Síntesis de la decisión
En este caso, la Sala estudió una demanda de inconstitucionalidad en contra de la norma prevista en el artículo 183 del CPP, conforme a la cual el recurso de casación se interpondrá ante el tribunal, y en contra de la interpretación que ha hecho de este artículo la Sala de Casación Penal de la Corte Suprema de Justicia, en el sentido de que en contra de sus sentencias no procede el recurso de casación. A juicio de los actores, dicha norma e interpretación son incompatibles con lo previsto en los artículos 13 y 29 de la Constitución, en la medida en que implican una diferencia de trato injustificada entre sujetos equiparables y desconocen el derecho a un debido proceso.
Como cuestión preliminar, la Sala consideró necesario analizar la aptitud sustancial de la demanda, dado que ello se cuestionó en intervenciones realizadas en el proceso, en particular, en la de la Sala de Casación Penal de la Corte Suprema de Justicia. Dicha Corporación sostuvo que la demanda no cumplía las exigencias cualificadas que requiere una demanda en contra de una interpretación judicial y que la acusación no cumplía todos los mínimos argumentativos que le son exigibles.
Al hacer el antedicho análisis, la Sala concluyó, de una parte, que en este caso no se acreditan los requisitos para demandar la inconstitucionalidad de una interpretación judicial, en tanto los fallos que se citan por los actores no se fundan en la interpretación que se cuestiona del artículo 183 de la Ley 906 de 2004, ni puede inferirse de las sentencias de tutela que se mencionan en la demanda. Para llegar a esta conclusión, la Sala puso de presente que la demanda debe cumplir con los siguientes requisitos: (i) que la interpretación judicial sea consistente, así no sea idéntica y uniforme; (ii) que la interpretación judicial esté consolidada; y, (iii) que la interpretación judicial sea relevante para fijar el significado de la norma objeto de control o para determinar los alcances y efectos de la parte demandada de una norma.

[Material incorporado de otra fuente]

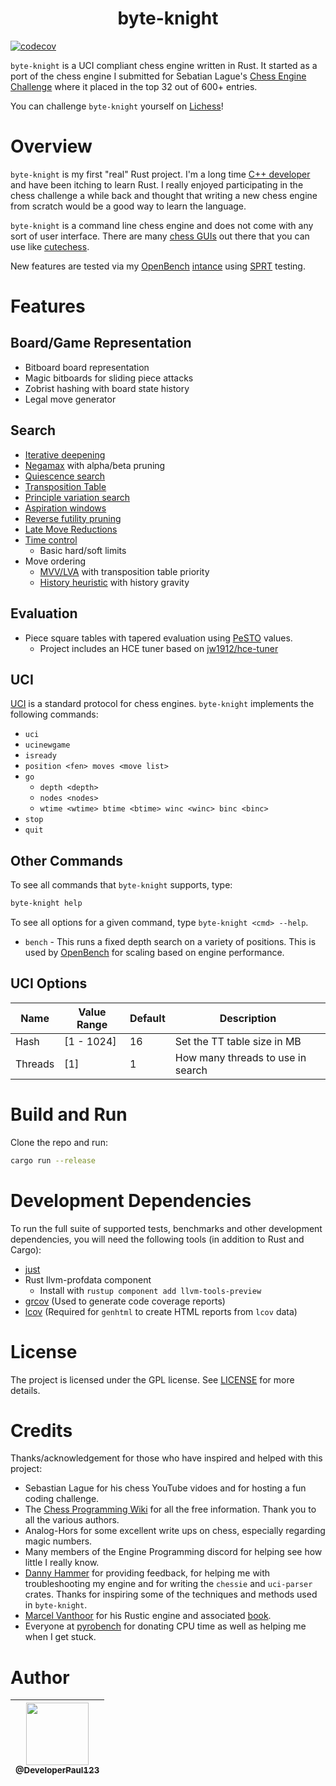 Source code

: <center><h1> byte-knight </h1></center>

[![codecov](https://codecov.io/gh/DeveloperPaul123/byte-knight/graph/badge.svg?token=USEPKU8K4G)](https://codecov.io/gh/DeveloperPaul123/byte-knight)

`byte-knight` is a UCI compliant chess engine written in Rust. It started as a port of the chess engine I submitted for Sebatian Lague's [Chess Engine Challenge](https://github.com/DeveloperPaul123/Leonidas) where it placed in the top 32 out of 600+ entries.

You can challenge `byte-knight` yourself on [Lichess](https://lichess.org/@/byte-knight)!

# Overview

`byte-knight` is my first "real" Rust project. I'm a long time [C++ developer](https://github.com/DeveloperPaul123?tab=repositories&q=&type=source&language=c%2B%2B&sort=stargazers) and have been itching to learn Rust. I really enjoyed participating in the chess challenge a while back and thought that writing a new chess engine from scratch would be a good way to learn the language.

`byte-knight` is a command line chess engine and does not come with any sort of user interface. There are many [chess GUIs](https://www.chessprogramming.org/GUI) out there that you can use like [cutechess](https://github.com/cutechess/cutechess).

New features are tested via my [OpenBench](https://github.com/AndyGrant/OpenBench) [intance](https://developerpaul123.pythonanywhere.com) using [SPRT](https://github.com/jw1912/SPRT/blob/main/SPRT.md#how-sprt-actually-works) testing.

# Features

## Board/Game Representation

- Bitboard board representation
- Magic bitboards for sliding piece attacks
- Zobrist hashing with board state history
- Legal move generator

## Search

- [Iterative deepening](https://www.chessprogramming.org/Iterative_Deepening)
- [Negamax](https://www.chessprogramming.org/Negamax) with alpha/beta pruning
- [Quiescence search](https://www.chessprogramming.org/Quiescence_Search)
- [Transposition Table](https://www.chessprogramming.org/Transposition_Table)
- [Principle variation search](https://www.chessprogramming.org/Principal_Variation_Search)
- [Aspiration windows](https://www.chessprogramming.org/Aspiration_Windows)
- [Reverse futility pruning](https://www.chessprogramming.org/Reverse_Futility_Pruning)
- [Late Move Reductions](https://www.chessprogramming.org/Late_Move_Reductions)
- [Time control](https://www.chessprogramming.org/Time_Management)
  - Basic hard/soft limits
- Move ordering
  - [MVV/LVA](https://www.chessprogramming.org/MVV-LVA) with transposition table priority
  - [History heuristic](https://www.chessprogramming.org/History_Heuristic) with history gravity

## Evaluation

- Piece square tables with tapered evaluation using [PeSTO](https://www.chessprogramming.org/PeSTO%27s_Evaluation_Function) values.
  - Project includes an HCE tuner based on [jw1912/hce-tuner](https://github.com/jw1912/hce-tuner)

## UCI

[UCI](https://www.chessprogramming.org/UCI) is a standard protocol for chess engines. `byte-knight` implements the following commands:

- `uci`
- `ucinewgame`
- `isready`
- `position <fen> moves <move list>`
- `go`
  - `depth <depth>`
  - `nodes <nodes>`
  - `wtime <wtime> btime <btime> winc <winc> binc <binc>`
- `stop`
- `quit`

## Other Commands

To see all commands that `byte-knight` supports, type:

```bash
byte-knight help
```

To see all options for a given command, type `byte-knight <cmd> --help`.

- `bench` - This runs a fixed depth search on a variety of positions. This is used by [OpenBench](https://github.com/AndyGrant/OpenBench) for scaling based on engine performance.

## UCI Options

| Name | Value Range | Default | Description |
| ---- | ----------- | ------- | ----------- |
| Hash | [1 - 1024] | 16      | Set the TT table size in MB |
| Threads | [1]      | 1       | How many threads to use in search |

# Build and Run

Clone the repo and run:

```bash
cargo run --release
```

# Development Dependencies

To run the full suite of supported tests, benchmarks and other development dependencies, you will need the following tools (in addition to Rust and Cargo):
- [just](https://github.com/casey/just)
- Rust llvm-profdata component
  - Install with `rustup component add llvm-tools-preview`
- [grcov](https://github.com/mozilla/grcov) (Used to generate code coverage reports)
- [lcov](https://github.com/linux-test-project/lcov) (Required for `genhtml` to create HTML reports from `lcov` data)

# License

The project is licensed under the GPL license. See [LICENSE](LICENSE) for more details.

# Credits

Thanks/acknowledgement for those who have inspired and helped with this project:

- Sebastian Lague for his chess YouTube vidoes and for hosting a fun coding challenge.
- The [Chess Programming Wiki](https://www.chessprogramming.org/Main_Page) for all the free information. Thank you to all the various authors.
- Analog-Hors for some excellent write ups on chess, especially regarding magic numbers.
- Many members of the Engine Programming discord for helping see how little I really know.
- [Danny Hammer](https://github.com/dannyhammer/toad) for providing feedback, for helping me with troubleshooting my engine and for writing the `chessie` and `uci-parser` crates. Thanks for inspiring some of the techniques and methods used in `byte-knight`.
- [Marcel Vanthoor](https://github.com/mvanthoor/rustic) for his Rustic engine and associated [book](https://rustic-chess.org).
- Everyone at [pyrobench](https://pyronomy.pythonanywhere.com) for donating CPU time as well as helping me when I get stuck.

# Author

| [<img src="https://avatars0.githubusercontent.com/u/6591180?s=460&v=4" width="100"><br><sub>@DeveloperPaul123</sub>](https://github.com/DeveloperPaul123) |
|:----:|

De otra parte, en cuanto a la acusación en contra de la norma prevista en el artículo 183 de la Ley 906 de 2004, la Sala concluyó que los aforados legales a los que se alude en la demanda (art. 34 del CPP) y los no aforados no son iguales, ni equiparables (distinción que encuentra fundamento en la propia Constitución y en la Ley), incumpliéndose así un ingrediente mínimo, junto con la acreditación del parámetro de comparación para la formulación del cargo por violación al principio de igualdad. Finalmente, respecto de la trasgresión del debido proceso la Sala concluyó que, más que formularse un cargo autónomo, se acude a reiterar las diferencias entre la apelación, la impugnación especial y la casación, sobre las cuales se persiste en un eventual tratamiento injustificado frente a los aforados que no cuentan con el recurso de casación, sin que se logre generar una duda mínima de inconstitucionalidad de la norma que habilite un pronunciamiento de fondo.
En vista de los anteriores elementos de juicio, la Sala decidió inhibirse para pronunciarse de fondo sobre la constitucionalidad de la norma enunciada en el artículo 183 de la Ley 906 de 2004 y de la interpretación de la Sala de Casación Penal de la Corte Suprema de Justicia que fue objeto de la demanda.